High-speed wireless rollouts begin in US next month

Next month, the Hyatt Regency hotel on the island of Maui, in Hawaii, will start offering guests mobile wireless service that blazes along at 256Kbit/s, or four to five times the speed of next-generation high-speed data services provided by US cellular carriers.

          Next month, the Hyatt Regency hotel on the island of Maui, in Hawaii, will start offering guests mobile wireless service that blazes along at 256Kbit/s, or four to five times the speed of next-generation high-speed data services provided by US cellular carriers.

          Gary Bulson, director of engineering at the Hyatt Regency Maui, says capital costs for the new service are only $US10,000 -- the price of 25 pocket-size modems that tap into the high-speed service provided by Maui SkyFiber in Kihei, Maui.

          Steve Berkoff, managing director at Maui SkyFiber, says his system -- which will eventually blanket the island of Maui -- has a raw throughput of 3M it/s, though he plans to limit it to 1.2Mbit/s, "because we don't have demand for that kind of speed on Maui."

          Berkoff intends to use the system to provide both mobile and fixed wireless service on Maui, with prices ranging from $US12.95 per day for hotel guests using the mobile service to $US349.95 per month for a 768K fixed service to enterprise customers, a rate he says favorably compares to cable modem or Digital Subscriber Line rates on the island.

          Maui SkyFiber offers this service, based on the international Universal Mobile Telecommunications standard, over a licensed system operating in the 2.5-2.6 GHz Multi-channel Multi-Point Distribution service frequency band. That band was designated by the Federal Communications Commission for fixed wireless operation, delivering either video or data.

          Berkoff says the key to the speed and mobility of his operation is technology developed by IP Wireless in San Bruno, California, that takes advantage of multipath signals.
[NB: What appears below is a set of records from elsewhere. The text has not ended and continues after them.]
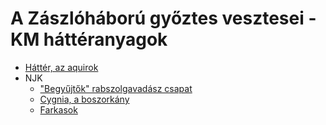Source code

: # A Zászlóháború győztes vesztesei - KM háttéranyagok

* [Háttér, az aquirok](./Hatter.md)
* NJK
  * ["Begyűjtők" rabszolgavadász csapat](./NJK/Begyujto_dezertorvadaszok.odt)
  * [Cygnia, a boszorkány](./NJK/Cygnia.gazda.lanya.boszi.md)
  * [Farkasok](./NJK/Farkasok.odt)
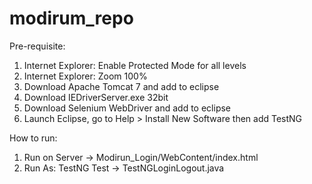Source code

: # modirum_repo

Pre-requisite:
1. Internet Explorer: Enable Protected Mode for all levels
2. Internet Explorer: Zoom 100%
3. Download Apache Tomcat 7 and add to eclipse
4. Download IEDriverServer.exe 32bit
5. Download Selenium WebDriver and add to eclipse
6. Launch Eclipse, go to Help > Install New Software then add TestNG

How to run:
1. Run on Server -> Modirun_Login/WebContent/index.html
2. Run As: TestNG Test -> TestNGLoginLogout.java
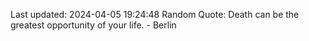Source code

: Last updated: 2024-04-05 19:24:48
Random Quote: Death can be the greatest opportunity of your life. - Berlin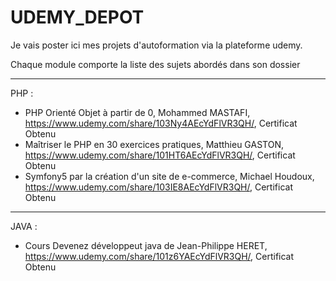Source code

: # UDEMY_DEPOT

Je vais poster ici mes projets d'autoformation via la plateforme udemy.

Chaque module comporte la liste des sujets abordés dans son dossier
*************************************************************************************************************************************************************************
PHP :

- PHP Orienté Objet à partir de 0, Mohammed MASTAFI, https://www.udemy.com/share/103Ny4AEcYdFlVR3QH/, Certificat Obtenu
- Maîtriser le PHP en 30 exercices pratiques, Matthieu GASTON, https://www.udemy.com/share/101HT6AEcYdFlVR3QH/, Certificat Obtenu
- Symfony5 par la création d'un site de e-commerce, Michael Houdoux, https://www.udemy.com/share/103IE8AEcYdFlVR3QH/, Certificat Obtenu

************************************************************************************************************************************************************************
JAVA : 

- Cours Devenez développeut java de Jean-Philippe HERET, https://www.udemy.com/share/101z6YAEcYdFlVR3QH/, Certificat Obtenu
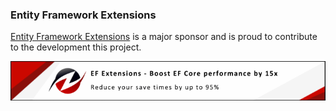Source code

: ### Entity Framework Extensions

[Entity Framework Extensions](https://entityframework-extensions.net/?utm_source=simoncropp&utm_medium=Verify.Flurl) is a major sponsor and is proud to contribute to the development this project.

[![Entity Framework Extensions](https://raw.githubusercontent.com/VerifyTests/Verify.Flurl/refs/heads/main/docs/zzz.png)](https://entityframework-extensions.net/?utm_source=simoncropp&utm_medium=Verify.Flurl)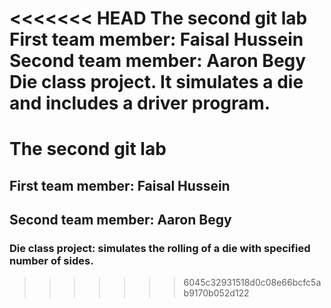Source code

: <<<<<<< HEAD
The second git lab  
First team member: Faisal Hussein  
Second team member: Aaron Begy  
Die class project. It simulates a die and includes a driver program.  
=======
# The second git lab  
## First team member: Faisal Hussein  
## Second team member: Aaron Begy  
### Die class project: simulates the rolling of a die with specified number of sides. 

>>>>>>> 6045c32931518d0c08e66bcfc5ab9170b052d122
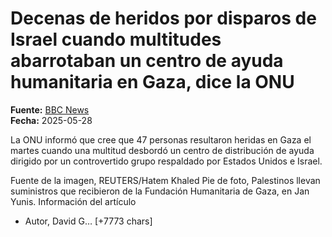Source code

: # Decenas de heridos por disparos de Israel cuando multitudes abarrotaban un centro de ayuda humanitaria en Gaza, dice la ONU

**Fuente:** [BBC News](https://www.bbc.com/mundo/articles/c9913zdkex8o)  
**Fecha:** 2025-05-28

La ONU informó que cree que 47 personas resultaron heridas en Gaza el martes cuando una multitud desbordó un centro de distribución de ayuda dirigido por un controvertido grupo respaldado por Estados Unidos e Israel.

Fuente de la imagen, REUTERS/Hatem Khaled
Pie de foto, Palestinos llevan suministros que recibieron de la Fundación Humanitaria de Gaza, en Jan Yunis.
Información del artículo<ul><li>Autor, David G… [+7773 chars]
Such signals are usually rejected by ordinary radio receivers, which zero in on a direct signal.

          But multipath signals are the Holy Grail of radio frequency engineering, according to Chris Gilbert, CEO of IP Wireless. His company has developed patented software that harnesses the power of the multipath signals to provide a quantum increase in throughput.

          Berkoff says when he started to investigate the IP Wireless technology, he approached it with skepticism, wondering "if it was smoke and mirrors." Not only does the technology work, Berkoff says, but also at far lower capital costs than so-called third-generation cellular wireless systems such as those offered by Nokia in Espoo, Finland.
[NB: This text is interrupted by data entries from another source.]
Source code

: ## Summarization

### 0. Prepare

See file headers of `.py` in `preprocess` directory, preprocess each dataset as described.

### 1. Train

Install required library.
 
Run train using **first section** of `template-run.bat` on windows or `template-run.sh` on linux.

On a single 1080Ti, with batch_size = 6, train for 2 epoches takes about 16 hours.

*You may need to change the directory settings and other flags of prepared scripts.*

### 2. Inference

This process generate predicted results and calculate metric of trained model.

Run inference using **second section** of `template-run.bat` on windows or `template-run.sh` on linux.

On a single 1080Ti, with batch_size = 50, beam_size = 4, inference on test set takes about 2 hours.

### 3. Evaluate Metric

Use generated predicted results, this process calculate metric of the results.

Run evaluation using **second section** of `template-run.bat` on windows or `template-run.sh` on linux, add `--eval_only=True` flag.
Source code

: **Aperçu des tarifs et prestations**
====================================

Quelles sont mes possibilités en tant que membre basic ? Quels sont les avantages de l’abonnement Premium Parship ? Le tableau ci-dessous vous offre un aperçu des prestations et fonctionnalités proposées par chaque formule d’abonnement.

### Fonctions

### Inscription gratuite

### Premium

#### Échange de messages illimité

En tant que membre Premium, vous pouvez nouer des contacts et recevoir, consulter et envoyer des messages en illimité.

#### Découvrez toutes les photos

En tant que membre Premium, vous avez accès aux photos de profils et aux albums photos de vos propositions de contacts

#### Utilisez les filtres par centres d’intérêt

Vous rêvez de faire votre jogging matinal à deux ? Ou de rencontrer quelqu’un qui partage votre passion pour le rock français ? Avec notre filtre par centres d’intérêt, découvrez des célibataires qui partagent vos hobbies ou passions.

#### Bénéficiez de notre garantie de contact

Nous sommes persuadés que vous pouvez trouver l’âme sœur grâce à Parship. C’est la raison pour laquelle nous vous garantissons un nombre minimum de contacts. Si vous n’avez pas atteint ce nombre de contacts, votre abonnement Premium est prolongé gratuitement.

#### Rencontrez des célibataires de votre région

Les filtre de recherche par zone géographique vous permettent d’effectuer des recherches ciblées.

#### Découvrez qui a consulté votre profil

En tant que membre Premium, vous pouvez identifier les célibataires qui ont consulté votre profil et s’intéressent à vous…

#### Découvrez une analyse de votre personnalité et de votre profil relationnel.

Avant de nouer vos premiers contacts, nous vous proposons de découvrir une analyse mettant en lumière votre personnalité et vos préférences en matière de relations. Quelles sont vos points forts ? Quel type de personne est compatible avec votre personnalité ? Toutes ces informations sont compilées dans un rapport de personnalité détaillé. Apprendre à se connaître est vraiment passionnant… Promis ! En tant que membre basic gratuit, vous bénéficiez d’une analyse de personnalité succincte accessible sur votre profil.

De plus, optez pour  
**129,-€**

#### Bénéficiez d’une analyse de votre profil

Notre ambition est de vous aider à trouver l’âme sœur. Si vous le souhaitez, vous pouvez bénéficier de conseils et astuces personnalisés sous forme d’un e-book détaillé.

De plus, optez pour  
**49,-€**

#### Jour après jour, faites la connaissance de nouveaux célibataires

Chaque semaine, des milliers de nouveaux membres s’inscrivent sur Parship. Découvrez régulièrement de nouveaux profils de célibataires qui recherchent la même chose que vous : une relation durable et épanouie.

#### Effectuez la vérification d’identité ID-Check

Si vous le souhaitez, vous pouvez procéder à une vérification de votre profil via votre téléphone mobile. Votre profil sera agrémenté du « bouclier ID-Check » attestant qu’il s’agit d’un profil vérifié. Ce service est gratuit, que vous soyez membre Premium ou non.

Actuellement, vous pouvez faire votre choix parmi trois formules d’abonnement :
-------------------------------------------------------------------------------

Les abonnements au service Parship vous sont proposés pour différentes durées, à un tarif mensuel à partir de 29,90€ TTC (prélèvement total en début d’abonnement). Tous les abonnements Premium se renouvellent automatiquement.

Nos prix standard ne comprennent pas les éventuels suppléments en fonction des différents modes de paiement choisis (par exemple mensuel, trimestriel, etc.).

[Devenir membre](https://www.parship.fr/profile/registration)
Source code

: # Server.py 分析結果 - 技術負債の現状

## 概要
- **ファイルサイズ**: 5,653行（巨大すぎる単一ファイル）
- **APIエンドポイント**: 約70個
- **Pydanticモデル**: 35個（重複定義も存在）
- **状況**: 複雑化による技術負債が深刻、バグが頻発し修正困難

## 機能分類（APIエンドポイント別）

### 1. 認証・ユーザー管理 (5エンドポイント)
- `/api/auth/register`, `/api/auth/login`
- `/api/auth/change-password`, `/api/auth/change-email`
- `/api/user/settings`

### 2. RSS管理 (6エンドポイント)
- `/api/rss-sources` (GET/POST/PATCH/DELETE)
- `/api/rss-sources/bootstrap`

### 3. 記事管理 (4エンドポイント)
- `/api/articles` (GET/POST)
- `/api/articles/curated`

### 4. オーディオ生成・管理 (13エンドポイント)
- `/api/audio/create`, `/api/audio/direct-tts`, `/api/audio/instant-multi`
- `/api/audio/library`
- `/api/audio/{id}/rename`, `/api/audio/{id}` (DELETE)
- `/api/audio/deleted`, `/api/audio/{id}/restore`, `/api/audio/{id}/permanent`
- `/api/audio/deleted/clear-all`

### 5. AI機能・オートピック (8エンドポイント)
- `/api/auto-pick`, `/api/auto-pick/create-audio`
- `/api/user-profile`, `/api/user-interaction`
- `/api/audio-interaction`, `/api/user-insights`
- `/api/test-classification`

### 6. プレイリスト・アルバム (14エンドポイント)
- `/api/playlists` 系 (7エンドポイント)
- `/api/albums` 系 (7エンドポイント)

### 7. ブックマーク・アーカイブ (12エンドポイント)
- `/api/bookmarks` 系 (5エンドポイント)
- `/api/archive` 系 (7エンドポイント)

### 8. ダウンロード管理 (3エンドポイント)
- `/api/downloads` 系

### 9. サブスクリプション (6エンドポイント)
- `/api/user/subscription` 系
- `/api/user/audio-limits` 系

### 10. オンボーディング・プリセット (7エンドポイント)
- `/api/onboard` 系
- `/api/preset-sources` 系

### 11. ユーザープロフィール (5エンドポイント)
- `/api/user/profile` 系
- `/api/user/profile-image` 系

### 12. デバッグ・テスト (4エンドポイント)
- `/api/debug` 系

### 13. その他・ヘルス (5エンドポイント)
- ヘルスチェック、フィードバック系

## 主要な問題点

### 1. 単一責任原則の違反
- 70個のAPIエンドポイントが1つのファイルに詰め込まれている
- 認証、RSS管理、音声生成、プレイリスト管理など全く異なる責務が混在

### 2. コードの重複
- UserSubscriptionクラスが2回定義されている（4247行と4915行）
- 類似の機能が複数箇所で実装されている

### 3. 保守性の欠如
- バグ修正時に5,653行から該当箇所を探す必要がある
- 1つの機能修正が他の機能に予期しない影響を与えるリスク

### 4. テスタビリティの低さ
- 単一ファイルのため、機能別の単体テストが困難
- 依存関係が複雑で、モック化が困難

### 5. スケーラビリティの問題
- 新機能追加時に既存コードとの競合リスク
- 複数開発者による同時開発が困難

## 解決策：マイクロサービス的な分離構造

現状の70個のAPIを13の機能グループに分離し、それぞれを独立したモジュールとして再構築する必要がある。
          Berkoff estimated his capital costs per cell at $US100,000, as opposed to $US250,000 per cell for similar equipment from a vendor such as Nokia.

          Joe Brooks, vice president of sales and market development at the Broadband Solutions division of financially troubled WorldCom, says his company has become enough of a believer in the IP Wireless technology to deploy it on its MMDS system in Memphis. Commercial service is slated to start next month.
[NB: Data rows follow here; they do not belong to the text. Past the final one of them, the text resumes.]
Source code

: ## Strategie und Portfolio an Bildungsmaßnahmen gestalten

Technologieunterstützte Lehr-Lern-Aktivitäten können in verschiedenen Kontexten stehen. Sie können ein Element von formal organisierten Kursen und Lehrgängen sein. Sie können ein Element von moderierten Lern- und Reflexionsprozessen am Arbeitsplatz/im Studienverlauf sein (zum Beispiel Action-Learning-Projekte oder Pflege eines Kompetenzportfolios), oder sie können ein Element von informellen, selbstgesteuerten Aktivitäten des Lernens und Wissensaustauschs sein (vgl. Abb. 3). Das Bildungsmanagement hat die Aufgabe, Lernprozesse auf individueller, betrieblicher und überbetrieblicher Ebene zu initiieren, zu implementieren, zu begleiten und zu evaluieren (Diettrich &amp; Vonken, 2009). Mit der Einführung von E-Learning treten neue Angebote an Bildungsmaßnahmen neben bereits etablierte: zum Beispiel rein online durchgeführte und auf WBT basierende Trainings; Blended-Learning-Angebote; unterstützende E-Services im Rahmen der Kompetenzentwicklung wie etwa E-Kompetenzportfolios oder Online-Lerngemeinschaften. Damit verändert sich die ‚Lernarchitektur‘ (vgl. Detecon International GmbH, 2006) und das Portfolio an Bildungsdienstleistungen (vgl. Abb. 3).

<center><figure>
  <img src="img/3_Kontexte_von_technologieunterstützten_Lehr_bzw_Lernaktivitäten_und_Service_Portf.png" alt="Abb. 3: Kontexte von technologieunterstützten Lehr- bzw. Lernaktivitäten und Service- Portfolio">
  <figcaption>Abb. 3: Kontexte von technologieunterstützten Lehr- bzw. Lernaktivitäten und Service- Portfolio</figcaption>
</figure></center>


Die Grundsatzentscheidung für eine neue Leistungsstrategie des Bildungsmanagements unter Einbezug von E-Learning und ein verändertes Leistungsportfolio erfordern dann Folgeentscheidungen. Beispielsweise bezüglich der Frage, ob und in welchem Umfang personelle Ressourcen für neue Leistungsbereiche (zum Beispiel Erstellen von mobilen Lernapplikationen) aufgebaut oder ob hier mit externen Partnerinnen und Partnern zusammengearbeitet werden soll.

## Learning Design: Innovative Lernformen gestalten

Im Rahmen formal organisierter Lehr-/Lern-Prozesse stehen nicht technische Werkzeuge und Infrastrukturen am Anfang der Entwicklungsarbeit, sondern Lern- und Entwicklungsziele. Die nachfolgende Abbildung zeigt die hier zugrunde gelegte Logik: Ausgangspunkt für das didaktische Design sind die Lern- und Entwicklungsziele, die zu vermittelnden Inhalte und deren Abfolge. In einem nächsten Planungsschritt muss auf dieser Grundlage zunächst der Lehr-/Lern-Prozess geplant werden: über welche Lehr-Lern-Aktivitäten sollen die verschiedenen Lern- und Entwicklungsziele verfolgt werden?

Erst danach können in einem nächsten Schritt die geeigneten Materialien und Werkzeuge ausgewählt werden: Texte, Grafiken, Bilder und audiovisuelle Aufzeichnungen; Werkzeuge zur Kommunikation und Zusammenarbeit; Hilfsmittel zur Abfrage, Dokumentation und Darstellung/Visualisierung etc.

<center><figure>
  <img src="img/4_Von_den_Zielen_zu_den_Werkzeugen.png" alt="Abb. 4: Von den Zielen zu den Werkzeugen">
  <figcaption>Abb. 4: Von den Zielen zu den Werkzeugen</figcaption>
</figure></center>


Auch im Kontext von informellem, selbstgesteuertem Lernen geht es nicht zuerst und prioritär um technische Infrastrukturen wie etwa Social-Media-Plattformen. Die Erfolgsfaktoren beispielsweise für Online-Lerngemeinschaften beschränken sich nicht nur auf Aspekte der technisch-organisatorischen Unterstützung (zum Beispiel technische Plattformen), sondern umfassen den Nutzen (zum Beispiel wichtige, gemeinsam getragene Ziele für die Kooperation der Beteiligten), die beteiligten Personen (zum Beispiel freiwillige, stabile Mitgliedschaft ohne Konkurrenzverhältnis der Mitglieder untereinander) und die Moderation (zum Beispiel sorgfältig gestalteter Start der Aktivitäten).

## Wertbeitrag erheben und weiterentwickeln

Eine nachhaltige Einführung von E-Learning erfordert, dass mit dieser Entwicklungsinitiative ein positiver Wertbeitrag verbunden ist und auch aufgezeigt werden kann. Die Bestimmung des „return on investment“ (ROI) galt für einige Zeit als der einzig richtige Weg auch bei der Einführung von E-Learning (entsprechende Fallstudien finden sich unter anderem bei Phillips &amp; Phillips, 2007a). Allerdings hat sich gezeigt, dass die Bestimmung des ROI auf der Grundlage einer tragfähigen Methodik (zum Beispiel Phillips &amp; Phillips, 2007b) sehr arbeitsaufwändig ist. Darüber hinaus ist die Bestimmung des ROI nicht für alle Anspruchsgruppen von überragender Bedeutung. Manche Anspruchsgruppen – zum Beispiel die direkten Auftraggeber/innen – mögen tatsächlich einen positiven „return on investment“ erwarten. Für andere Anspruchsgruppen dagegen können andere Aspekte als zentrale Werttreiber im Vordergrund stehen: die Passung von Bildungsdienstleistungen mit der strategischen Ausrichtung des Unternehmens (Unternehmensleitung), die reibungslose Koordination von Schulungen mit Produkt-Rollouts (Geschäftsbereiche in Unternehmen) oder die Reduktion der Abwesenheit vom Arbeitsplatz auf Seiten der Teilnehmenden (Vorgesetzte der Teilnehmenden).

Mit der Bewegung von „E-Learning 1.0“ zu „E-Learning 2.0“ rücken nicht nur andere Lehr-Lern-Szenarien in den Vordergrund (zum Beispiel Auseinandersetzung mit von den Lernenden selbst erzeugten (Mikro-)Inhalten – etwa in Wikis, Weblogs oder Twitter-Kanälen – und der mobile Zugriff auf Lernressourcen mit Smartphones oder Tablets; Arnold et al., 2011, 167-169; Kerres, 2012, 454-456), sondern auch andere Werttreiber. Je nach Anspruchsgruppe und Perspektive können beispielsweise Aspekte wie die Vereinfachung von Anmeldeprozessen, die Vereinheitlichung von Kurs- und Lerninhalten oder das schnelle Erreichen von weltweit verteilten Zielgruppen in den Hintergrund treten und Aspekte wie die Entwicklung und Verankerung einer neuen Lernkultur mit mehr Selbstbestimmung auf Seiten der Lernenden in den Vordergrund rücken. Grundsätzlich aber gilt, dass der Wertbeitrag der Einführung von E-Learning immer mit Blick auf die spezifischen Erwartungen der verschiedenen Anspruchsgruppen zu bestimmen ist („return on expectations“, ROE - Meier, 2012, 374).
          "I have not seen anything like" IPWireless technology, Brooks said. He believes the ability to offer both fixed and mobile services could be a real plus for WorldCom, which spent $1 billion for its nationwide MMDS licenses in the late 1990s. Since the IP Wireless modem is easy for a customer to install, Brooks said it would save the company the cost associated with sending out an installation technician.

          Teewinot Wireless Data in Missoula, Montana, has also embraced the IP Wireless technology. It kicked off commercial service last month. Gene Twiner, Teewinot's CEO, says he looked at five different hardware suppliers and settled on IP Wireless because "I have not seen anything out there like this that is truly affordable." Lindsay Schroth, an analyst at The Yankee Group of Boston, called the IP Wireless technology "truly incredible," noting that it provides suppliers and customers with a high-speed fixed or portable service in one package.

          The Hyatt Regency's Bulson says he really doesn't care as much about the underlying technology as about finding a low-cost system that allows his customers to surf whether they're in their room, on the beach or having a cup of coffee in the island's main town of Lahina.

          Though it may seem a waste of time to travel to Maui to surf the internet, Bulson says the Hyatt Regency has consistent requests from guests for in-room, high-speed internet access.